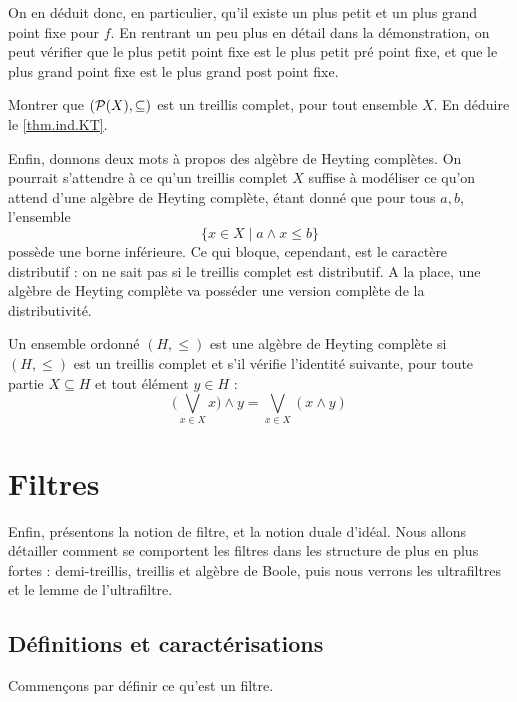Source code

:\begin{remark}
  On en déduit donc, en particulier, qu'il existe un plus petit et un plus grand
  point fixe pour $f$. En rentrant un peu plus en détail dans la démonstration,
  on peut vérifier que le plus petit point fixe est le plus petit pré point fixe,
  et que le plus grand point fixe est le plus grand post point fixe.
\end{remark}

\begin{exercise}
  Montrer que $(\mathcal{P}(X),\subseteq)$ est un treillis complet, pour tout
  ensemble $X$. En déduire le \cref{thm.ind.KT}.
\end{exercise}

Enfin, donnons deux mots à propos des algèbre de Heyting complètes. On pourrait
s'attendre à ce qu'un treillis complet $X$ suffise à modéliser ce qu'on attend
d'une algèbre de Heyting complète, étant donné que pour tous $a,b$, l'ensemble
\[\{x \in X \mid a \land x \leq b\}\]
possède une borne inférieure. Ce qui bloque, cependant, est le caractère
distributif : on ne sait pas si le treillis complet est distributif. A la place,
une algèbre de Heyting complète va posséder une version complète de la
distributivité.

\begin{definition}
  Un ensemble ordonné $(H,\leq)$ est une algèbre de Heyting complète si
  $(H,\leq)$ est un treillis complet et s'il vérifie l'identité suivante, pour
  toute partie $X\subseteq H$ et tout élément $y \in H$ :
  \[\Bigg(\bigvee_{x\in X}x\Bigg) \land y = \bigvee_{x\in X}(x\land y)\]
\end{definition}

\section{Filtres}

Enfin, présentons la notion de filtre, et la notion duale d'idéal. Nous allons
détailler comment se comportent les filtres dans les structure de plus en plus
fortes : demi-treillis, treillis et algèbre de Boole, puis nous verrons les
ultrafiltres et le lemme de l'ultrafiltre.

\subsection{Définitions et caractérisations}

Commençons par définir ce qu'est un filtre.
_____
WHAT TO DO: All the lines that hold the word "subseteq" must appear in the answer, copied from the records.

RESPONSE AREA:
  Montrer que $(\mathcal{P}(X),\subseteq)$ est un treillis complet, pour tout
  toute partie $X\subseteq H$ et tout élément $y \in H$ :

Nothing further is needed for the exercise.